● Task description: Please find how many lines of the data contain the string "clone", and respond with that number only.

--- Records shown Enclosed Below ---

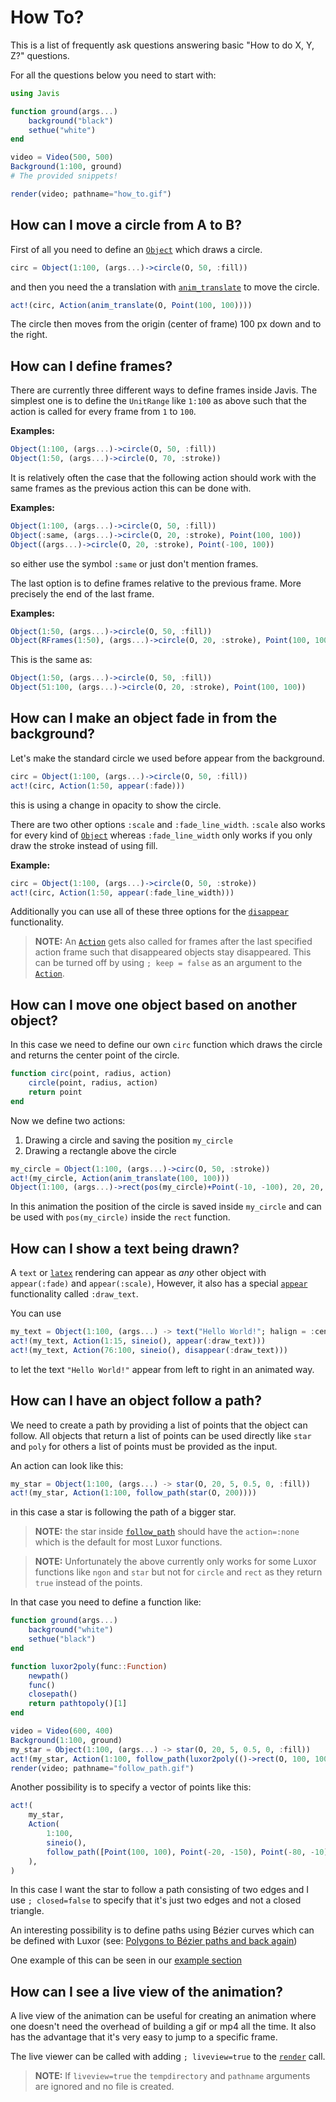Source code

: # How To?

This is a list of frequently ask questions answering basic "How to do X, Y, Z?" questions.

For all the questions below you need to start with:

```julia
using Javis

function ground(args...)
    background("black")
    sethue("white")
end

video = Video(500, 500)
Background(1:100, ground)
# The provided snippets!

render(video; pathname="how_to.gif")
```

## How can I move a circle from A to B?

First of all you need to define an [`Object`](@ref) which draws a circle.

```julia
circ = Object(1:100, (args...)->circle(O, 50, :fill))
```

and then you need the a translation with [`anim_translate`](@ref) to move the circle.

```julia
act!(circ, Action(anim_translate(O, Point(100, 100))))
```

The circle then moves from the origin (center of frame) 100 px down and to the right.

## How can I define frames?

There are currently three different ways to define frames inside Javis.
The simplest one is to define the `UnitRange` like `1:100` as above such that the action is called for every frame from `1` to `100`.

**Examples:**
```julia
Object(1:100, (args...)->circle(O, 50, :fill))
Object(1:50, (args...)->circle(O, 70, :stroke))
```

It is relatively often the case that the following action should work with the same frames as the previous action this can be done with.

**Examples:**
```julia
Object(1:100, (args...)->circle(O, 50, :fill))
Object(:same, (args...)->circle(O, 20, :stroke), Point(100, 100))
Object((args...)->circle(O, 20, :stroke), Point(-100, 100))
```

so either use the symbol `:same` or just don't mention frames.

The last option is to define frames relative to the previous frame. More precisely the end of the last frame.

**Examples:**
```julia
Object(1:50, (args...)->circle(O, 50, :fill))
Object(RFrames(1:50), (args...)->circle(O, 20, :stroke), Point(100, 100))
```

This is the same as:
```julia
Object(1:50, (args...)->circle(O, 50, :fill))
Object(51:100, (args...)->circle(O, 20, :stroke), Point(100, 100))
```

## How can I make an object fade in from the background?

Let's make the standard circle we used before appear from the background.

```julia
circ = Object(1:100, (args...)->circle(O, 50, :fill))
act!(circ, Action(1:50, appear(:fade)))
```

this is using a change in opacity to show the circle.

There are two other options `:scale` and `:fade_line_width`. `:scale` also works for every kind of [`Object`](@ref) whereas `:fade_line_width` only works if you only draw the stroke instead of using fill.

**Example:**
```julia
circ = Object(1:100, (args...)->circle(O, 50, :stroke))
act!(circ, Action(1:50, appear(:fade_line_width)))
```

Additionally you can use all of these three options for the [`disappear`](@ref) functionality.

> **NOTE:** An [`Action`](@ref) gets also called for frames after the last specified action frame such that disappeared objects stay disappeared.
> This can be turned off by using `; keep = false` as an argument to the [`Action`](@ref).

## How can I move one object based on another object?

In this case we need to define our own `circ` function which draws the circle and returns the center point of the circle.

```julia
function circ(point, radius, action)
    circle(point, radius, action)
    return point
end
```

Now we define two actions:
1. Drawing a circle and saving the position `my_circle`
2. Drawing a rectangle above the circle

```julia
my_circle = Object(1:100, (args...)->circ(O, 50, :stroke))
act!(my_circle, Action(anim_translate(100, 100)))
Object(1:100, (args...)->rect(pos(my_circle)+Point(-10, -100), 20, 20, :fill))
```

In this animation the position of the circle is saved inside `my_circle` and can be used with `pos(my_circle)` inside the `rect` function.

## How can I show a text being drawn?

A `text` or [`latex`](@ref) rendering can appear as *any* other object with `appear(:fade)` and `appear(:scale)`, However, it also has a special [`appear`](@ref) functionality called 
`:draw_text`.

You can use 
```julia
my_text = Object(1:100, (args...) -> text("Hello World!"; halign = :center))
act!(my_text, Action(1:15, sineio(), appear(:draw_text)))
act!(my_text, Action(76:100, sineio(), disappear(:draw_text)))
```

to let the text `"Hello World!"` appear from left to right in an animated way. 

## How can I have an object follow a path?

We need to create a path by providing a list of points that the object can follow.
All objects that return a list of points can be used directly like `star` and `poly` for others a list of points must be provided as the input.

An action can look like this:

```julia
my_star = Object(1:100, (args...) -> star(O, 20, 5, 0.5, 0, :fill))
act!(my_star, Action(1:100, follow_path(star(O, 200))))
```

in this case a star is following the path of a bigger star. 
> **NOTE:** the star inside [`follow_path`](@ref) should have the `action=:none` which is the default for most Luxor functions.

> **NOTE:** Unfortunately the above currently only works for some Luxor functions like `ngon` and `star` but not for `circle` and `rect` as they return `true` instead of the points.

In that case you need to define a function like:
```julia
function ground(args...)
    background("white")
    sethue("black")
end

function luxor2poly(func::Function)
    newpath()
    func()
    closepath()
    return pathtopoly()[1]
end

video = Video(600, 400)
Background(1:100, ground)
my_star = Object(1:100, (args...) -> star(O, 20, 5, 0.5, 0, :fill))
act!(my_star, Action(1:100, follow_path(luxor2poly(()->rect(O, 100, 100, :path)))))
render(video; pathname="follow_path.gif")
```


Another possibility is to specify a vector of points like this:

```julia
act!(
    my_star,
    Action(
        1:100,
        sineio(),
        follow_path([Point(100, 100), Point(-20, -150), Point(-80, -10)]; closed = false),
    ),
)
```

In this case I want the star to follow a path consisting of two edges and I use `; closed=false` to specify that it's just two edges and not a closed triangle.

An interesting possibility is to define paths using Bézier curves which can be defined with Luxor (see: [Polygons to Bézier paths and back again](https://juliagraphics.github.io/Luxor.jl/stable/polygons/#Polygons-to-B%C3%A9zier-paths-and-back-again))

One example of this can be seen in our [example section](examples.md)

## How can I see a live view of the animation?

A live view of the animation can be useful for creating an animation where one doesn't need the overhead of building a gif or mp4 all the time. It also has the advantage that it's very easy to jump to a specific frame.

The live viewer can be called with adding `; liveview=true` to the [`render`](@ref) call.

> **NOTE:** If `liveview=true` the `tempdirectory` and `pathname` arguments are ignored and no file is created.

--- End of Enclosed Records shown ---
--- Records shown Enclosed Below ---

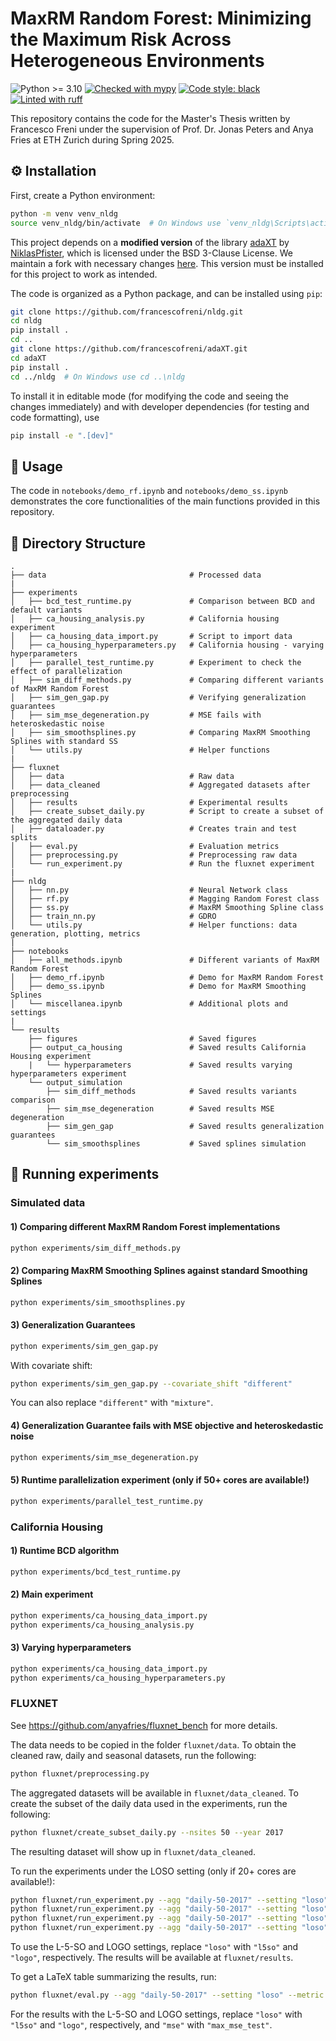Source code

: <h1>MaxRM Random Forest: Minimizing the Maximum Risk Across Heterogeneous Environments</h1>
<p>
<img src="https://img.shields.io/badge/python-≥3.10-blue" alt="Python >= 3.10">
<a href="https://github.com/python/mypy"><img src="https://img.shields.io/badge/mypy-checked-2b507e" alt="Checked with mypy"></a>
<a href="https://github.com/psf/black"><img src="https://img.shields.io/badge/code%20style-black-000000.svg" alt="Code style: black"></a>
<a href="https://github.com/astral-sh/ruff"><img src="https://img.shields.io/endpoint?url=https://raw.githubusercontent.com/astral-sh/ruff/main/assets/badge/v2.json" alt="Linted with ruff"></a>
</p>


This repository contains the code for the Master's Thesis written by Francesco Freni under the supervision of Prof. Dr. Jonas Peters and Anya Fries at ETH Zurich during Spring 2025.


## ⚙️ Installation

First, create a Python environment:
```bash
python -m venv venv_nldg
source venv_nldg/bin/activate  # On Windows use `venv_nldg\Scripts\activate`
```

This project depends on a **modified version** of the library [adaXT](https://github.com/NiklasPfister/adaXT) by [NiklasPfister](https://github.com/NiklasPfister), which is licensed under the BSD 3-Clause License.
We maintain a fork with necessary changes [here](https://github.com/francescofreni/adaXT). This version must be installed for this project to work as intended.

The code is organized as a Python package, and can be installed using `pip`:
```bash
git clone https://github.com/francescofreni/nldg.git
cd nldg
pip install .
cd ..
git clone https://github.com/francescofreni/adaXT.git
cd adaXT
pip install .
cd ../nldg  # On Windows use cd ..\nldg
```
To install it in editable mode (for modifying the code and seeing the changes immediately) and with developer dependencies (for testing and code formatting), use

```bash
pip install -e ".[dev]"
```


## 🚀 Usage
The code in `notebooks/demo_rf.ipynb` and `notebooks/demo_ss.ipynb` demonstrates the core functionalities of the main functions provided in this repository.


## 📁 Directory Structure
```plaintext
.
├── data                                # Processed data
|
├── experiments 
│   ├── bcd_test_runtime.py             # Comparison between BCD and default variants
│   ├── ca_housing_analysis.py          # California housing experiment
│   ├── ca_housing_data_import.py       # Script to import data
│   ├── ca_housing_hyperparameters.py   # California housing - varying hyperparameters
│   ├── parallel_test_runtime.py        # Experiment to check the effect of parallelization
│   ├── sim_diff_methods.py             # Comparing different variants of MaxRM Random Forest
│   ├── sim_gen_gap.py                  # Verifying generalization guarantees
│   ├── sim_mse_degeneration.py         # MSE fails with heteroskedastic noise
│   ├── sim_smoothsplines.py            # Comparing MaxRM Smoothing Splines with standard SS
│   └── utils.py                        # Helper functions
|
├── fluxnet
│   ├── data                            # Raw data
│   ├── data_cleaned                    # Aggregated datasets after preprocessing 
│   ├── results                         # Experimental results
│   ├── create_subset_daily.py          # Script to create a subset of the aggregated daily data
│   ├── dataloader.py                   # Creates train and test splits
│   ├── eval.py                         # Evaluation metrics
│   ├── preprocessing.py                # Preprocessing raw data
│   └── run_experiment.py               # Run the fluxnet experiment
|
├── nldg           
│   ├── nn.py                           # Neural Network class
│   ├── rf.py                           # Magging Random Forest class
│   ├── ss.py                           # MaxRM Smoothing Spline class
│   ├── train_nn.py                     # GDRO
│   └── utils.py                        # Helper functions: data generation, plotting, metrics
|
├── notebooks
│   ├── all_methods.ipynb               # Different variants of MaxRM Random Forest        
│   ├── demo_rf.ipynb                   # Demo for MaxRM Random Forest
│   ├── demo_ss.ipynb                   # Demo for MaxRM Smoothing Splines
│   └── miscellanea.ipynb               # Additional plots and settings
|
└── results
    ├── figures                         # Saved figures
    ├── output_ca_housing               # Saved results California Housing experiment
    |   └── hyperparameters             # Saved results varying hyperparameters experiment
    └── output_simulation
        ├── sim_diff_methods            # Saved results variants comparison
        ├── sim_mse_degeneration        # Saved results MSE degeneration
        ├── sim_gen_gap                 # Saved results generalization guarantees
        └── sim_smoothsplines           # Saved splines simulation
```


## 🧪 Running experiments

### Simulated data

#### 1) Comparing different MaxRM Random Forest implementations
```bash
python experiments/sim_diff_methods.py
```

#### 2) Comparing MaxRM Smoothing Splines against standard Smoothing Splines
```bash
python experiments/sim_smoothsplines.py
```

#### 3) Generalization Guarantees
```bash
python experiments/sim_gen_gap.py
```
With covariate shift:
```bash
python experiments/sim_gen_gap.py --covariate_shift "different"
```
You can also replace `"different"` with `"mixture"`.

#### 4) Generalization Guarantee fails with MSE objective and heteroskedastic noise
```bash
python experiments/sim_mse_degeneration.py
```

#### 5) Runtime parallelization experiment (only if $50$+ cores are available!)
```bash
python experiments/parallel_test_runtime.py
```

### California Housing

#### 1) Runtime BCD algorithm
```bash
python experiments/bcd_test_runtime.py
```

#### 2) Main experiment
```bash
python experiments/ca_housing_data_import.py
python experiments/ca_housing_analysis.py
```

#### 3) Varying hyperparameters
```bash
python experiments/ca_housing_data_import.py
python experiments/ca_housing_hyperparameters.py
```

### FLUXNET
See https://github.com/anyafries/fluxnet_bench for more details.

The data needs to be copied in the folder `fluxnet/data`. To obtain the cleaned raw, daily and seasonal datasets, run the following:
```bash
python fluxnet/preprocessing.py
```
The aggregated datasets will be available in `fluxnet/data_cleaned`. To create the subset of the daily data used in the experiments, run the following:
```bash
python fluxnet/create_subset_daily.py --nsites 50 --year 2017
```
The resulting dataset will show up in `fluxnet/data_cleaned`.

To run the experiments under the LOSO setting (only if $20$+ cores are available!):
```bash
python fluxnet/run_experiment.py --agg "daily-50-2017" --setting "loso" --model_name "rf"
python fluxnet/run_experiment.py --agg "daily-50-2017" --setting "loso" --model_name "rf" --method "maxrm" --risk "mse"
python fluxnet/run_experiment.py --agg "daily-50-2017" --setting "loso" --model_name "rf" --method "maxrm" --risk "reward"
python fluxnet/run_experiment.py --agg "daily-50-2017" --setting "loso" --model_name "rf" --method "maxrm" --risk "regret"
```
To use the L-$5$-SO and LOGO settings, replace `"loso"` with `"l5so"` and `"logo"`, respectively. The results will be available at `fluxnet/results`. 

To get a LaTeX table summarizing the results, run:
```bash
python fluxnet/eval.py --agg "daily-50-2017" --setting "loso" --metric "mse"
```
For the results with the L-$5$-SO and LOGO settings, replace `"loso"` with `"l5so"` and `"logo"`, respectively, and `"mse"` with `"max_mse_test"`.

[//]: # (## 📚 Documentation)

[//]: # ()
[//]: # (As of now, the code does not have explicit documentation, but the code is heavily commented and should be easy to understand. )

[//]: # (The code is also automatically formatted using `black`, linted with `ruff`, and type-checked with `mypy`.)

--- End of Enclosed Records shown ---

● Exercise response: 2